Duy Huynh

**Name of the Vulnerable Software and Affected Versions** Liferay Portal versions 7.3.0 through 7.4.0 Liferay DXP 7.3 before update 14 **Description** A cross-site scripting (XSS) issue exists in the App Builder module's custom object details page, allowing remote attackers to inject arbitrary web script or HTML via a crafted payload injected into an App Builder custom object's `Name` field. **Recommendations** For Liferay Portal versions 7.3.0 through 7.4.0, update to a version outside of the affected range to resolve the issue. For Liferay DXP 7.3, apply update 14 or later to fix the vulnerability. As a temporary workaround, consider restricting access to the App Builder module's custom object details page until a patch is available. Avoid using the `Name` field in the App Builder custom object until the issue is resolved.

**Name of the Vulnerable Software and Affected Versions** Liferay Portal versions 7.3.5 through 7.4.2 Liferay DXP 7.3 before update 8 **Description** Certain Liferay products are vulnerable to Cross Site Scripting (XSS) via the Commerce module. **Recommendations** For Liferay Portal versions 7.3.5 through 7.4.2, update to a version after 7.4.2 to resolve the issue. For Liferay DXP 7.3, apply update 8 to fix the vulnerability. As a temporary workaround, consider disabling the Commerce module until a patch is available.

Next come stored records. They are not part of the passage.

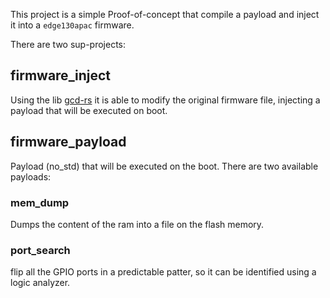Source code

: This project is a simple Proof-of-concept that compile a payload and inject it
into a `edge130apac` firmware.

There are two sup-projects:

## firmware_inject

Using the lib [gcd-rs](https://github.com/rbran/gcd-rs) it is able to modify the
original firmware file, injecting a payload that will be executed on boot.

## firmware_payload

Payload (no_std) that will be executed on the boot. There are two available
payloads:

### mem_dump

Dumps the content of the ram into a file on the flash memory.


### port_search

flip all the GPIO ports in a predictable patter, so it can be identified using
a logic analyzer.
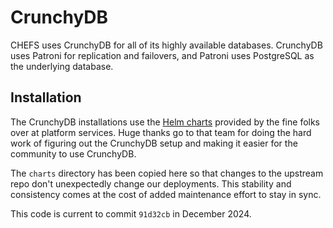 # CrunchyDB

CHEFS uses CrunchyDB for all of its highly available databases. CrunchyDB uses
Patroni for replication and failovers, and Patroni uses PostgreSQL as the
underlying database.

## Installation

The CrunchyDB installations use the
[Helm charts](https://github.com/bcgov/crunchy-postgres) provided by the fine
folks over at platform services. Huge thanks go to that team for doing the hard
work of figuring out the CrunchyDB setup and making it easier for the community
to use CrunchyDB.

The `charts` directory has been copied here so that changes to the upstream repo
don't unexpectedly change our deployments. This stability and consistency comes
at the cost of added maintenance effort to stay in sync.

This code is current to commit `91d32cb` in December 2024.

**Name of the Vulnerable Software and Affected Versions** Liferay Portal versions 7.3.3 through 7.4.0 Liferay DXP 7.3 before service pack 3 **Description** A cross-site scripting (XSS) issue exists in the Asset module's asset categories selector, allowing remote attackers to inject arbitrary web script or HTML via the name of an asset category. **Recommendations** For Liferay Portal versions 7.3.3 through 7.4.0, update to a version outside of this range to resolve the issue. For Liferay DXP 7.3 before service pack 3, apply service pack 3 or later to fix the vulnerability. As a temporary workaround, consider restricting access to the Asset module's asset categories selector until a patch is available.

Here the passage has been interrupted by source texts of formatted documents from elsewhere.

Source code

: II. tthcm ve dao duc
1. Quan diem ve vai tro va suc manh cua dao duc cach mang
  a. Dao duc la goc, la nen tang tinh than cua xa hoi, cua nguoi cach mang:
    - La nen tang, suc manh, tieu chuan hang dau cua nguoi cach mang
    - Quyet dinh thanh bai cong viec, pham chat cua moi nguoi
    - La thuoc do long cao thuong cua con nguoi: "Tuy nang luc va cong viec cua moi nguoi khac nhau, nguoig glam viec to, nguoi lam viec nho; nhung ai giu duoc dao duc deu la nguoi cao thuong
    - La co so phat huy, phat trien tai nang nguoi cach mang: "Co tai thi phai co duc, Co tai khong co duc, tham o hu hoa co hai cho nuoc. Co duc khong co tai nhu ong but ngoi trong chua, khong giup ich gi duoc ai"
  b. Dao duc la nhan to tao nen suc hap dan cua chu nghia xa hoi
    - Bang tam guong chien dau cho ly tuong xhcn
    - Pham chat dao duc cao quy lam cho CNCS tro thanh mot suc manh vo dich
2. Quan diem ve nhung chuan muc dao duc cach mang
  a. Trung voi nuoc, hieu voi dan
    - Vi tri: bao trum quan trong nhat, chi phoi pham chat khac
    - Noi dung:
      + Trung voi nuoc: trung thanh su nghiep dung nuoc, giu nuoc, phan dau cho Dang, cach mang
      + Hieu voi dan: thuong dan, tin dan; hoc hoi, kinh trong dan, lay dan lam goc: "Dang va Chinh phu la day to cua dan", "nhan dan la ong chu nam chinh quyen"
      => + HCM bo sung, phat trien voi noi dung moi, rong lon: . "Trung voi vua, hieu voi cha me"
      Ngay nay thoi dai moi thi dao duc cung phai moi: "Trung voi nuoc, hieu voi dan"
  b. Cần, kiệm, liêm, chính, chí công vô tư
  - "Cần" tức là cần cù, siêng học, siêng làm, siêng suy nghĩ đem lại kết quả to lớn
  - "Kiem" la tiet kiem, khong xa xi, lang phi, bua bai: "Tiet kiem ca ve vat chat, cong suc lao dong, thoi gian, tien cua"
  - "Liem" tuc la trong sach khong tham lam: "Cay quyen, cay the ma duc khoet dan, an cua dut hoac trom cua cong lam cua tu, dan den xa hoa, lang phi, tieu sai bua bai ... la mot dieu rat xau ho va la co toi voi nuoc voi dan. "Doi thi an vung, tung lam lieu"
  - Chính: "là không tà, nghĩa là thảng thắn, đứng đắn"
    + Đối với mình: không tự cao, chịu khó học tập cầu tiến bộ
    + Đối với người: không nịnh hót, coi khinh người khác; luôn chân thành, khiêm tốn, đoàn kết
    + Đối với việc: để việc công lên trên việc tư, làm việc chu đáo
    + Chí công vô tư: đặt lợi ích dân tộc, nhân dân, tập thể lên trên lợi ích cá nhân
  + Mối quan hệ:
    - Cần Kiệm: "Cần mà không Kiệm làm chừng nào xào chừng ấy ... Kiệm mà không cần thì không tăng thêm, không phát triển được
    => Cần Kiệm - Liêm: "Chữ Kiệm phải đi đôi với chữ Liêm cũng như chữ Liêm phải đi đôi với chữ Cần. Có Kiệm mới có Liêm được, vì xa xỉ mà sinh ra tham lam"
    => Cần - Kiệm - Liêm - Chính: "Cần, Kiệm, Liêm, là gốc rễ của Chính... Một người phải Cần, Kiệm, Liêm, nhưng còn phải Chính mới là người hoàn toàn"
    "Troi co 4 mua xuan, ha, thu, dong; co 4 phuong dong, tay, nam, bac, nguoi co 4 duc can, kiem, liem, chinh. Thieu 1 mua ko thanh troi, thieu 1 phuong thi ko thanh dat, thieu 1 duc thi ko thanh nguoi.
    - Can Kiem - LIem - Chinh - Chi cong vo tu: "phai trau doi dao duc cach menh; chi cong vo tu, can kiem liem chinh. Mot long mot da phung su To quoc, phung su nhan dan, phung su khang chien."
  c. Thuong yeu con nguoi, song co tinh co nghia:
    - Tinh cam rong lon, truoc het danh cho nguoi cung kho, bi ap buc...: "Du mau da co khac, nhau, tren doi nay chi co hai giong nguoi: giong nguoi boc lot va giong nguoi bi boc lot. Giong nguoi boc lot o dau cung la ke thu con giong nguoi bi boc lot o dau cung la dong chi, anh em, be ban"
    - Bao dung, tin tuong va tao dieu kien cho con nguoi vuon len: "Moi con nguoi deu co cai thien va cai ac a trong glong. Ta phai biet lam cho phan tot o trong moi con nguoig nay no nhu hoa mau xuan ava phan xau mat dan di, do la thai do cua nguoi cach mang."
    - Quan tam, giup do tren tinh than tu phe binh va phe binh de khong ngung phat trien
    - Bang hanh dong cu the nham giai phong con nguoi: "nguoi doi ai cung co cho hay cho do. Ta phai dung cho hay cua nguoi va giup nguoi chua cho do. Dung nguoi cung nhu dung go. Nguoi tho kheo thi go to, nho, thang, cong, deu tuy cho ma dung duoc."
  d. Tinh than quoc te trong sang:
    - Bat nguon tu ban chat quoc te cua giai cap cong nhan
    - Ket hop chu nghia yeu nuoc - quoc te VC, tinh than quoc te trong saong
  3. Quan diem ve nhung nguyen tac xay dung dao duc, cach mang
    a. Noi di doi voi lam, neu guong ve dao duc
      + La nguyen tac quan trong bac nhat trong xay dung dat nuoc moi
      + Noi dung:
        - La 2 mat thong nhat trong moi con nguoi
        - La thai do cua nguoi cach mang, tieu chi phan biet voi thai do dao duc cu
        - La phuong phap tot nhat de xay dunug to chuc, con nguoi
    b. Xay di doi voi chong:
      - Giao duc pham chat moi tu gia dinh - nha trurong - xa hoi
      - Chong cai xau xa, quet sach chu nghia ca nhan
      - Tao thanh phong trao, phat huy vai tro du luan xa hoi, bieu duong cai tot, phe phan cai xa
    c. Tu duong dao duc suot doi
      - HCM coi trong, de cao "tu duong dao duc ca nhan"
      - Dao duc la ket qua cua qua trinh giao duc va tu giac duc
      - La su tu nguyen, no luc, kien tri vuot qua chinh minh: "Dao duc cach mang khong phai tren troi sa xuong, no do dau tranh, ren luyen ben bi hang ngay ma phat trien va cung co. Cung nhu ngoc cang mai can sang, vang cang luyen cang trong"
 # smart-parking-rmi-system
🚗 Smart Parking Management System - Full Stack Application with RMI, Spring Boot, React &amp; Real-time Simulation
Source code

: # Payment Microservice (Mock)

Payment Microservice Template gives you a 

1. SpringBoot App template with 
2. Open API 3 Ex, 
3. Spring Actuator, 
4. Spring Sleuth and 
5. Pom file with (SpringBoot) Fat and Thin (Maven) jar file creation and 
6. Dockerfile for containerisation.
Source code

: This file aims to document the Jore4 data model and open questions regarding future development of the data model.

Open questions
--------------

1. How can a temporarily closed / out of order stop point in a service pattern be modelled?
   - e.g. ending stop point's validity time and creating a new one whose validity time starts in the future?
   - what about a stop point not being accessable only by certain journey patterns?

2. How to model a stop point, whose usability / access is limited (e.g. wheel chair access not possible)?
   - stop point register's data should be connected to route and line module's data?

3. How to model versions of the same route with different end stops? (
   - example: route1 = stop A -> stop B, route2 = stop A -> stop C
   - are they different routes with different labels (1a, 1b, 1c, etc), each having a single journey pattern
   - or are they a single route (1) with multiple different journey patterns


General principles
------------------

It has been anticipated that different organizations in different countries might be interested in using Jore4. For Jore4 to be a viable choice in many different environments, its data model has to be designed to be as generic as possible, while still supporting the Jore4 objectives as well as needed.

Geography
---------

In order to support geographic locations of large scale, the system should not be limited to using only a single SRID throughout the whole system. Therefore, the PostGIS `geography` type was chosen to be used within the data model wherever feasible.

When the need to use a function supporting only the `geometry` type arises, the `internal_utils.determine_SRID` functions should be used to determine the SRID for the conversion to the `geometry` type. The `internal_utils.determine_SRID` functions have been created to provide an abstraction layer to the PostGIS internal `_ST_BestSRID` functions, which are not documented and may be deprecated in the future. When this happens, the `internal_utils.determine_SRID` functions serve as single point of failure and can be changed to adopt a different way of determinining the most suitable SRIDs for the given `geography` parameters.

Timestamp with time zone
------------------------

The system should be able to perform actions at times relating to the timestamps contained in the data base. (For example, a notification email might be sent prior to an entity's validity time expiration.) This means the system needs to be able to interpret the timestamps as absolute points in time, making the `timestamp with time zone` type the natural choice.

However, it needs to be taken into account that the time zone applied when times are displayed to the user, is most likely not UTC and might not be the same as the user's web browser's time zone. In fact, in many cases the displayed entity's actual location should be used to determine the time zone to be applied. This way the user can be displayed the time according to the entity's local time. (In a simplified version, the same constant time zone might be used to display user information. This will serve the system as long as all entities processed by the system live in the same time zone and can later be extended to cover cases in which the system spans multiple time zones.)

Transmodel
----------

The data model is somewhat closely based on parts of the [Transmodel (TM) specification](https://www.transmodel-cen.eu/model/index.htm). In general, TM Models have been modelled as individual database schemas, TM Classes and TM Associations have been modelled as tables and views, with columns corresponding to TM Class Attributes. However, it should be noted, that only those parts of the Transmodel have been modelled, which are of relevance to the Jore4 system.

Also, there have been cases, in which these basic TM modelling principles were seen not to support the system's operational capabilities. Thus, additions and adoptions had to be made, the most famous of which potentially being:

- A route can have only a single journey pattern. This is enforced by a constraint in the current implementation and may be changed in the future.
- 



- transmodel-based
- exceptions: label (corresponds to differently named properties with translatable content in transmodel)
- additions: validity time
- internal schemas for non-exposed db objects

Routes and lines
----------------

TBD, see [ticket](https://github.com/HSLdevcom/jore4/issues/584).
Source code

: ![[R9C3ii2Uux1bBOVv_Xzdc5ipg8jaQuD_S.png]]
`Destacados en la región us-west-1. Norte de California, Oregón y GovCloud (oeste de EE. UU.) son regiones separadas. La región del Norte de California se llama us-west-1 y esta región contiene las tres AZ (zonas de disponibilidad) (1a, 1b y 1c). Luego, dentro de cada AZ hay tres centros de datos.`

**Name of the Vulnerable Software and Affected Versions** Liferay Portal versions 7.3.5 through 7.4.0 Liferay DXP versions 7.3 before service pack 3 **Description** Multiple cross-site scripting (XSS) vulnerabilities allow remote attackers to inject arbitrary web script or HTML via a form field's help text to the Forms module's form builder or the App Builder module's object form view's form builder. **Recommendations** For Liferay Portal versions 7.3.5 through 7.4.0, consider disabling the form builder in the Forms module and the object form view's form builder in the App Builder module until a patch is available. For Liferay DXP versions 7.3 before service pack 3, consider disabling the form builder in the Forms module and the object form view's form builder in the App Builder module until a patch is available. Restrict access to the form field's help text in the affected modules to minimize the risk of exploitation.